Generics is a great feature, if you don't overuse it. Understanding how this works is definitely worth the cost.

Re: Thumbs up for use of generics. by Jason Carreira

Have you ever tried to design a reusable library using Generics? The value is questionable considering the amount of time and the number of changes you have to make to your code to generify it. And forget using Arrays, that's just a nightmare. The real fun is when you get a couple different lines of interfaces coming together in one implementation class and they both inherit back (at some level) to a common generic interface... getting the type qualifiers to match up is REAL fun.

Re: Thumbs up for use of generics. by Ricky Clarkson

Code is fluid - if you try to treat it as a solid object that requires real effort to manipulate, then you're disabling yourself.

I often change 5,000 lines of code a week, most of those through automated refactoring. I don't worry about the amount of change I need to make, any more than I worry about molecules of water crossing each others' path when I turn on the tap.

Generics is no different there. IDEs can help in generification too.

Can you think of an actual situation that's hard to get the type qualifiers to match up with?

Re: Thumbs up for use of generics. by Jason Carreira

I don't have any problem refactoring code... Hell, if I didn't care about refactoring code I'd just use Eclipse instead of IDEA ;-)

Here's a fun challenge for you, create a hierarchy of interfaces, base classes, and subclasses that pass around type-specific Arrays as params and return types.

Re: Thumbs up for use of generics. by Taylor Gautier


I have found that Generics help me find where my design is flawed.
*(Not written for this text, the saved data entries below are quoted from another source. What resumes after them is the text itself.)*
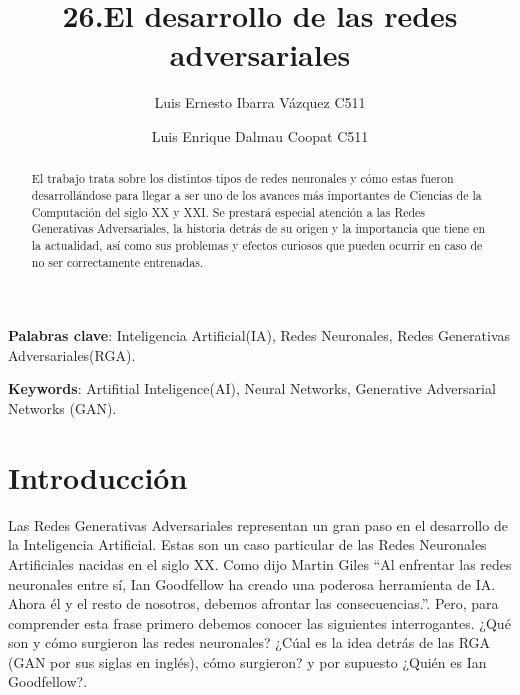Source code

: \documentclass[a4paper]{article}
\begin{document}
\title{26.El desarrollo de las redes adversariales}
\author{Luis Ernesto Ibarra Vázquez C511\and
Luis Enrique Dalmau Coopat C511}
%
%
\renewcommand{\refname}{Bibliografía} 

\maketitle

\begin{abstract}

El trabajo trata sobre los distintos tipos de redes neuronales y cómo estas fueron desarrollándose
para llegar a ser uno de los avances más importantes de Ciencias de la Computación del siglo XX y XXI.
Se prestará especial atención a las Redes Generativas Adversariales, la historia detrás de su origen y
la importancia que tiene en la actualidad, así como sus problemas y efectos curiosos que pueden ocurrir
en caso de no ser correctamente entrenadas. 

\end{abstract}

\textbf{Palabras clave}: Inteligencia Artificial(IA), Redes Neuronales, Redes Generativas Adversariales(RGA).

\textbf{Keywords}: Artifitial Inteligence(AI), Neural Networks, Generative Adversarial Networks (GAN).

\section{Introducción}

Las Redes Generativas Adversariales representan un gran paso en el desarrollo de la Inteligencia
Artificial. Estas son un caso particular de las Redes Neuronales Artificiales nacidas en el siglo XX.
Como dijo Martin Giles 
``Al enfrentar las redes neuronales entre sí, Ian Goodfellow ha creado una poderosa herramienta 
de IA. Ahora él y el resto de nosotros, debemos afrontar las consecuencias.''. Pero, para comprender 
esta frase primero debemos conocer las siguientes interrogantes. ¿Qué son y cómo surgieron las redes neuronales? 
¿Cúal es la idea detrás de las RGA (GAN por sus siglas en inglés), cómo surgieron? y por supuesto ¿Quién es Ian Goodfellow?.
\end{document}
If I can't genericize my code, it tends to show me where I've incorrectly placed dependencies, IOTW problems with Generics means tight coupling.

Re: Thumbs up for use of generics. by Mark Richards

Generics is a great feature, if you don't overuse it.

Very well stated, and I agree. My first priority from a coding and design perspective is simplicity. If Generics helps simplify my code, then I will use it. However, as Nelson pointed out through his code example, simplicity is *not* always equal to how concise or generic the code is.

When talking about Generics I always refer back to the J2EE design pattern days. Design patterns alone are ok, but not of much use. However, combine the various design patterns, and you have a great model. The same is with Generics and the other features of Java 1.5. Used alone, they don't seem all that useful. However, combine the features, and they can be quite powerful and significantly simply your code.

Draft copy of Naftalin & Wadler's generics book available for download by Jim Bethancourt

A draft copy of Naftalin & Wadler's book (mentioned above) is available for download:

However, it looks like the amount of content has increased since the draft (posted in Oct. 2005) -- the page count went from 212 to 240, and some of the code examples may have been improved upon too.


Re: Thumbs up for use of generics. by Eric Smith

...if you don't overuse it.

Compare with the C++ standard library. You know you've gone too far when you need to copy the type of an object out of the debugger watch window and paste it into an editor so you can format and indent all the templates just to figure out what the heck you've got.